Ponme un yintonic con ginebra Selfistic, pero que sea en copa de balón, con rodajas de pepino y arvejones de las palomas de la Plaza de América. ¡Ah, y migao con sopas gordas de mollete de Antequera!

Es la moda, el selfistic. Un palo muy largo, muy largo, a cuyo final se coloca el teléfono móvil para hacerse un autorretrato con la cámara de fotos que todos estos aparatos llevan incorporada, que ni tienes que comprarte un carrete Kodak en Casa Pinto, ni llevarlo a revelar, ni nada. En mi admirada Puerto Rico, donde la lengua española está en constante lucha de frontera contra el inglés norteamericano, igual que no ponen en las señales de circulación «Stop», sino «Pare», y en vez de «Parking», «Estacionamiento», han inventado un hermoso término en castellano para el «selfie stick»: «vara de selfie». Así que, en sevillano, podríamos nombrarlo como «palo de selfie», siguiendo el modelo borinqueño.

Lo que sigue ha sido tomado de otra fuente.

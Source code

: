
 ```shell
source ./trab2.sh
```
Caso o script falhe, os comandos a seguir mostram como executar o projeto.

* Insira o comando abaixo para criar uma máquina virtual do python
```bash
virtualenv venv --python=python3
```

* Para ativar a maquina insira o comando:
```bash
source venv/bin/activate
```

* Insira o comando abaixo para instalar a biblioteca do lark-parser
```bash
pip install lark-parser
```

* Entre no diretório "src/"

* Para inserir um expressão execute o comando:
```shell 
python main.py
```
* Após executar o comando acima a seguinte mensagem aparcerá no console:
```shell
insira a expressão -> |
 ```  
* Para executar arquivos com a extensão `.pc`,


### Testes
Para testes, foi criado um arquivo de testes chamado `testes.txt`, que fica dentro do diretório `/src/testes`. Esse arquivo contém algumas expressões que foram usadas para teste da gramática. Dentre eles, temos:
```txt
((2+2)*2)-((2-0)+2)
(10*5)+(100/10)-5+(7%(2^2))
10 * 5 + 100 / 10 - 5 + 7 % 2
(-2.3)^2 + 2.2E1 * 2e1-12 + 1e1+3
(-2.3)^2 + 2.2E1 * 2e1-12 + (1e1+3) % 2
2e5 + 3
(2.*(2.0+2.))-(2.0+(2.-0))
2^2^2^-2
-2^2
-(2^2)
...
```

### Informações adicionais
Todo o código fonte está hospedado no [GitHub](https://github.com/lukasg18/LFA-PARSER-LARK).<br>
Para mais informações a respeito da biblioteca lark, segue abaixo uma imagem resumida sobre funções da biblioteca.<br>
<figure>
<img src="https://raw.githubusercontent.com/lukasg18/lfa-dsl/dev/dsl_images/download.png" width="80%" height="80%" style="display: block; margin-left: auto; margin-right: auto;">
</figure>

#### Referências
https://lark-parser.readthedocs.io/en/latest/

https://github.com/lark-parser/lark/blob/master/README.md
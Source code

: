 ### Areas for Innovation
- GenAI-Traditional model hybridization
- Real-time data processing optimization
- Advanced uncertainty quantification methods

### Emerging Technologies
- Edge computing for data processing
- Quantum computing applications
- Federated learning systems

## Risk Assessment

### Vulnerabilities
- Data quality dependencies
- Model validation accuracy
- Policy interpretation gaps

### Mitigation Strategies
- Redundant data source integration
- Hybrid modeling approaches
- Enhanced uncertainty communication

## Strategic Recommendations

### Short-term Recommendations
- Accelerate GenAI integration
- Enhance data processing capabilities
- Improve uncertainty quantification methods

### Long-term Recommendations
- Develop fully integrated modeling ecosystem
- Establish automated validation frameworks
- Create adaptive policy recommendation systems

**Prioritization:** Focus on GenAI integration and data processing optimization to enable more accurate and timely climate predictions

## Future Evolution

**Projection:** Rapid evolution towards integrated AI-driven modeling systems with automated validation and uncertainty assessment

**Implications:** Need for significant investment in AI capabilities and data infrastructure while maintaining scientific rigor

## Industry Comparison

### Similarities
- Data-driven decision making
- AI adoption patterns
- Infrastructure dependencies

Según me cuentan, los Reyes Magos se han hartado de traer selfistiques a los sevillanos.

-¿A usted no le han echado uno?

-Señora, por Dios: yo no soy hombre de esas cosas.

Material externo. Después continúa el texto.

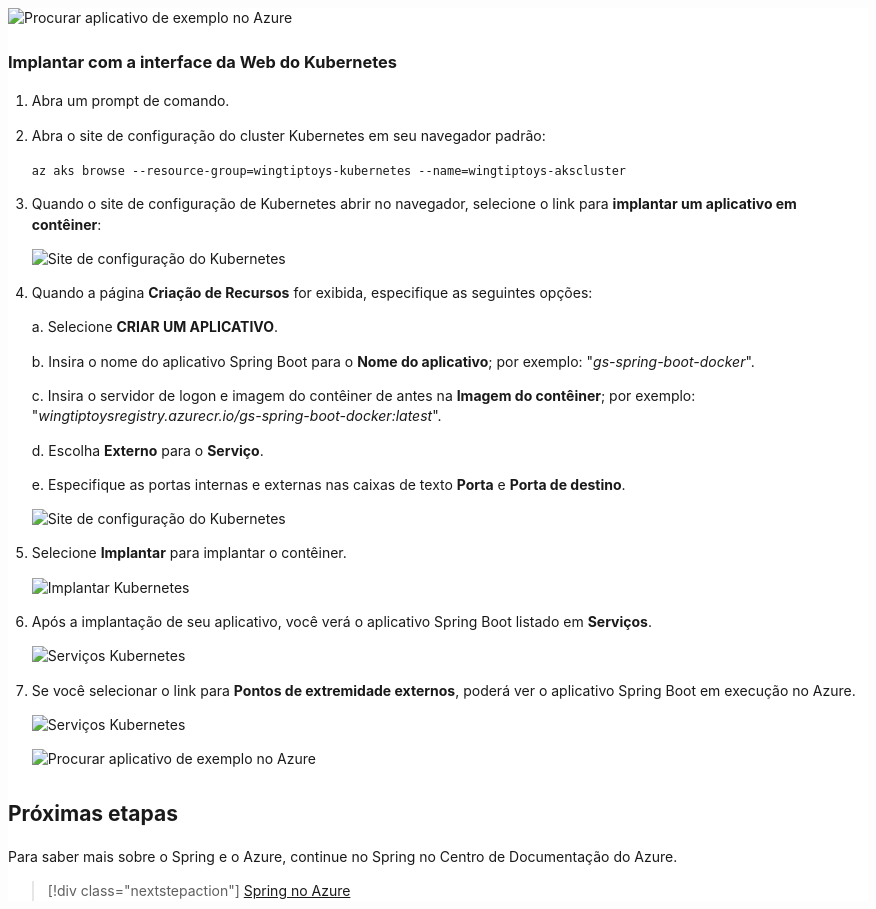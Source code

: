    ![Procurar aplicativo de exemplo no Azure][SB02]



### <a name="deploy-with-the-kubernetes-web-interface"></a>Implantar com a interface da Web do Kubernetes

1. Abra um prompt de comando.

1. Abra o site de configuração do cluster Kubernetes em seu navegador padrão:
   ```
   az aks browse --resource-group=wingtiptoys-kubernetes --name=wingtiptoys-akscluster
   ```

1. Quando o site de configuração de Kubernetes abrir no navegador, selecione o link para **implantar um aplicativo em contêiner**:

   ![Site de configuração do Kubernetes][KB01]

1. Quando a página **Criação de Recursos** for exibida, especifique as seguintes opções:

   a. Selecione **CRIAR UM APLICATIVO**.

   b. Insira o nome do aplicativo Spring Boot para o **Nome do aplicativo**; por exemplo: "*gs-spring-boot-docker*".

   c. Insira o servidor de logon e imagem do contêiner de antes na **Imagem do contêiner**; por exemplo: "*wingtiptoysregistry.azurecr.io/gs-spring-boot-docker:latest*".

   d. Escolha **Externo** para o **Serviço**.

   e. Especifique as portas internas e externas nas caixas de texto **Porta** e **Porta de destino**.

   ![Site de configuração do Kubernetes][KB02]


1. Selecione **Implantar** para implantar o contêiner.

   ![Implantar Kubernetes][KB05]

1. Após a implantação de seu aplicativo, você verá o aplicativo Spring Boot listado em **Serviços**.

   ![Serviços Kubernetes][KB06]

1. Se você selecionar o link para **Pontos de extremidade externos**, poderá ver o aplicativo Spring Boot em execução no Azure.

   ![Serviços Kubernetes][KB07]

   ![Procurar aplicativo de exemplo no Azure][SB02]

## <a name="next-steps"></a>Próximas etapas

Para saber mais sobre o Spring e o Azure, continue no Spring no Centro de Documentação do Azure.

> [!div class="nextstepaction"]
> [Spring no Azure](/azure/java/spring-framework)


[CLI (interface de linha de comando) do Azure]: /cli/azure/overview
[AKS (Serviço de Kubernetes do Azure)]: https://azure.microsoft.com/services/kubernetes-service/
[Azure para desenvolvedores Java]: /azure/java/
[Azure portal]: https://portal.azure.com/
[Create a private Docker container registry using the Azure portal]: /azure/container-registry/container-registry-get-started-portal
[Usando uma imagem personalizada do Docker para o Aplicativo Web do Azure no Linux]: /azure/app-service-web/app-service-linux-using-custom-docker-image
[Docker]: https://www.docker.com/
[conta gratuita do Azure]: https://azure.microsoft.com/pricing/free-trial/
[Git]: https://github.com/
[Como trabalhar com o Java e o Azure DevOps]: /azure/devops/java/
[Kubernetes]: https://kubernetes.io/
[Kubernetes Command-Line Interface (kubectl)]: https://kubernetes.io/docs/user-guide/kubectl-overview/
[Maven]: http://maven.apache.org/
[benefício de assinante do MSDN]: https://azure.microsoft.com/pricing/member-offers/msdn-benefits-details/
[Spring Boot]: http://projects.spring.io/spring-boot/
[Introdução ao Spring Boot no Docker]: https://github.com/spring-guides/gs-spring-boot-docker
[Spring Framework]: https://spring.io/
[Configurar contas de serviço para Pods]: https://kubernetes.io/docs/tasks/configure-pod-container/configure-service-account/
[Namespaces]: https://kubernetes.io/docs/concepts/overview/working-with-objects/namespaces/
[Extrair uma imagem de um registro privado]: https://kubernetes.io/docs/tasks/configure-pod-container/pull-image-private-registry/
[Java Development Kit (JDK)]: https://aka.ms/azure-jdks
[Autenticar com o Registro de Contêiner do Azure do Serviço de Kubernetes do Azure (AKS)]: /azure/container-registry/container-registry-auth-aks/
[Tutoriais de Java do Visual Studio Code]: https://code.visualstudio.com/docs/java/java-kubernetes/
[Introdução ao Azure Dev Spaces com Java]: https://docs.microsoft.com/azure/dev-spaces/get-started-java
[SB01]: ./media/deploy-spring-boot-java-app-on-kubernetes/SB01.png
[SB02]: ./media/deploy-spring-boot-java-app-on-kubernetes/SB02.png
[AR01]: ./media/deploy-spring-boot-java-app-on-kubernetes/AR01.png
[AR02]: ./media/deploy-spring-boot-java-app-on-kubernetes/AR02.png
[AR03]: ./media/deploy-spring-boot-java-app-on-kubernetes/AR03.png
[AR04]: ./media/deploy-spring-boot-java-app-on-kubernetes/AR04.png
[KB01]: ./media/deploy-spring-boot-java-app-on-kubernetes/KB01.png
[KB02]: ./media/deploy-spring-boot-java-app-on-kubernetes/KB02.png
[KB03]: ./media/deploy-spring-boot-java-app-on-kubernetes/KB03.png
[KB04]: ./media/deploy-spring-boot-java-app-on-kubernetes/KB04.png
[KB05]: ./media/deploy-spring-boot-java-app-on-kubernetes/KB05.png
[KB06]: ./media/deploy-spring-boot-java-app-on-kubernetes/KB06.png
[KB07]: ./media/deploy-spring-boot-java-app-on-kubernetes/KB07.png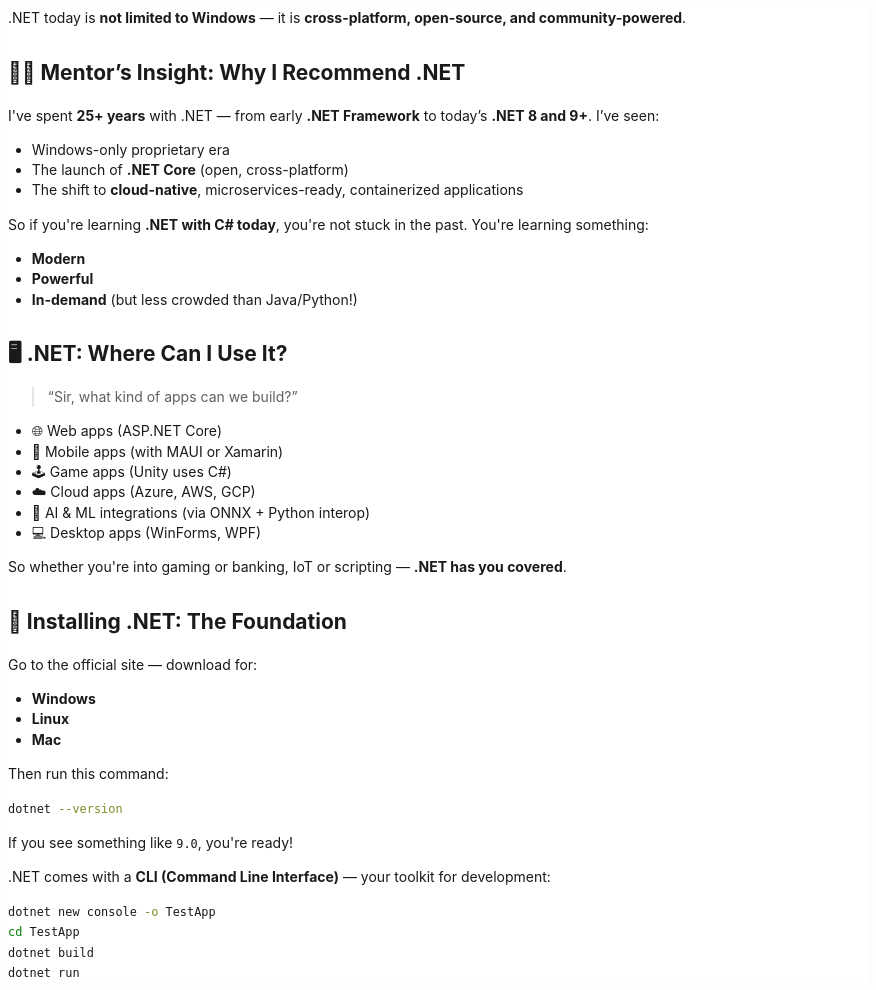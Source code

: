.NET today is **not limited to Windows** — it is **cross-platform, open-source, and community-powered**.


## 👨‍🏫 Mentor’s Insight: Why I Recommend .NET

I've spent **25+ years** with .NET — from early **.NET Framework** to today’s **.NET 8 and 9+**. I’ve seen:

* Windows-only proprietary era
* The launch of **.NET Core** (open, cross-platform)
* The shift to **cloud-native**, microservices-ready, containerized applications

So if you're learning **.NET with C# today**, you're not stuck in the past. You're learning something:

* **Modern**
* **Powerful**
* **In-demand** (but less crowded than Java/Python!)

## 🖥️ .NET: Where Can I Use It?

> “Sir, what kind of apps can we build?”

* 🌐 Web apps (ASP.NET Core)
* 📱 Mobile apps (with MAUI or Xamarin)
* 🕹️ Game apps (Unity uses C#)
* ☁️ Cloud apps (Azure, AWS, GCP)
* 🤖 AI & ML integrations (via ONNX + Python interop)
* 💻 Desktop apps (WinForms, WPF)

So whether you're into gaming or banking, IoT or scripting — **.NET has you covered**.


## 🧱 Installing .NET: The Foundation

Go to the official site — download for:

* **Windows**
* **Linux**
* **Mac**

Then run this command:

```bash
dotnet --version
```

If you see something like `9.0`, you're ready!

.NET comes with a **CLI (Command Line Interface)** — your toolkit for development:

```bash
dotnet new console -o TestApp
cd TestApp
dotnet build
dotnet run
```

Y aquí viene mi temor: con esos regalos de Reyes, esta Semana Santa ser horroroso lo que ocurra con los palos de selfi. Me lo imagino porque ya he visto algo parecido. Aprovechando las vacaciones escolares europeas, estuve durante el puente de Tosantos en París con el nieterío. Y los llevamos al Louvre, donde Ana estaba interesadísima en ver la Gioconda. Delante del cuadro famoso había una bulla, ¿cómo les diría yo? ¿Usted ha visto cómo se pone la puerta de San Julián cuando va a salir el palio de la Hiniesta? Pues una cosa así, pero todo de japoneses. Todo Japón se había venido a ver La Gioconda. Los japos atiborraban la sala. Y por encima de la bulla, multitud de palos alzados. Fue la vez primera que vi los palos para hacerse selfis. Todos los japoneses se ponían de espaldas al cuadro de Leonardo, levantaban el invento, lo orientaban bien y, «clic, clic, clic», venga a hacerse fotos desde la altura con toda la bulla alrededor y con el cuadro al fondo.

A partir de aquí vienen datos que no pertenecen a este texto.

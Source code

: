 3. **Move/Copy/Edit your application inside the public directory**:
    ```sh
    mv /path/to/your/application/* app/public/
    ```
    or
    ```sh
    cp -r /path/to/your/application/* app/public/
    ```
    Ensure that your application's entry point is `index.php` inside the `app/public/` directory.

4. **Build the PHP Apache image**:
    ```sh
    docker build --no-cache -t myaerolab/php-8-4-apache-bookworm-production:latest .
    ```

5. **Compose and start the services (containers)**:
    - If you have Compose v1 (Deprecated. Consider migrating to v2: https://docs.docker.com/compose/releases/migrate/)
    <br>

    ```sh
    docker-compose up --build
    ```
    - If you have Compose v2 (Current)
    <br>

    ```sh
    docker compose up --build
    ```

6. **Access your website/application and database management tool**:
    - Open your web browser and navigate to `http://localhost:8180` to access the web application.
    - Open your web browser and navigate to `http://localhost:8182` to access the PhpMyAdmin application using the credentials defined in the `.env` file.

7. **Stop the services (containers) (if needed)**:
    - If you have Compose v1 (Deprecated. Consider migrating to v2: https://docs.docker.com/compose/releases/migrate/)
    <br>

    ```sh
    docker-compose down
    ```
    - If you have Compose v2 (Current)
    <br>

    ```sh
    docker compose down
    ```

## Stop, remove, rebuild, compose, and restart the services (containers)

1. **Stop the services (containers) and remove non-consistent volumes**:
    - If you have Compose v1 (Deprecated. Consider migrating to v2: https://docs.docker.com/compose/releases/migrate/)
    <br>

Si esto era con la Gioconda profana, ¿se imaginan lo que puede ser este Viernes Santo cuando nuestra Gioconda a lo Divino salga de su basílica cabe el Arco de la Macarena? ¿Cuántos palos de selfie se van a levantar delante de la Esperanza por la calle Parras? En realidad este chisme está inventando para los cangrejeros. Todos los que (como los picadores al final de la suerte) levantan el palo se ponen de espaldas a lo que sea. A los cangrejeros de los palios les bastará darse media vuelta, ¡ar!, y alzar en la bulla el «selfistic» para hacerse la foto delante del paso. Y como a muchísimos de ellos se lo han echado los Reyes Magos, no lo quiero ni pensar…

¿Ustedes se imaginan cuántos palos de selfie se van a levantar en la plaza de San Lorenzo cuando salga el Gran Poder? Ni cruce de saetas ni nada: un bosque de palos de selfi levantados. ¿Y ante las Hermanas de la Cruz cuando pase La Amargura? ¿Y en la salida de San Esteban? La gente antes retrataba los pasos. Los tíos del vídeo buenos momentos de intimidad que nos estropearon los mamones con la luz cegadora de sus antorchas. Pero ya no se trata de sacar fotos de los pasos, sino de retratarse uno mismo ante ellos, para mandarlo luego a las redes sociales y a los alfaqueques sociales (que es la calle social que está al lado de Redes). Cuando estamos viendo cofradías y esperando el paso que lleva por delante 32.684 parejas de nazarenos, decimos:

-¡Ya viene ahí el palio, porque allí al fondo se ven los ciriales!

Eso era antes. En la Semana Santa de 2015 los pasos no llevarán delante ni cuatro ni seis ciriales, sino doscientos jartibles de la foto con su palo de selfi levantado. Y diremos:

-¡Ahí está el palio, porque ya se ven los palos de selfi de cuatrocientos gilipollas haciendo el carajote!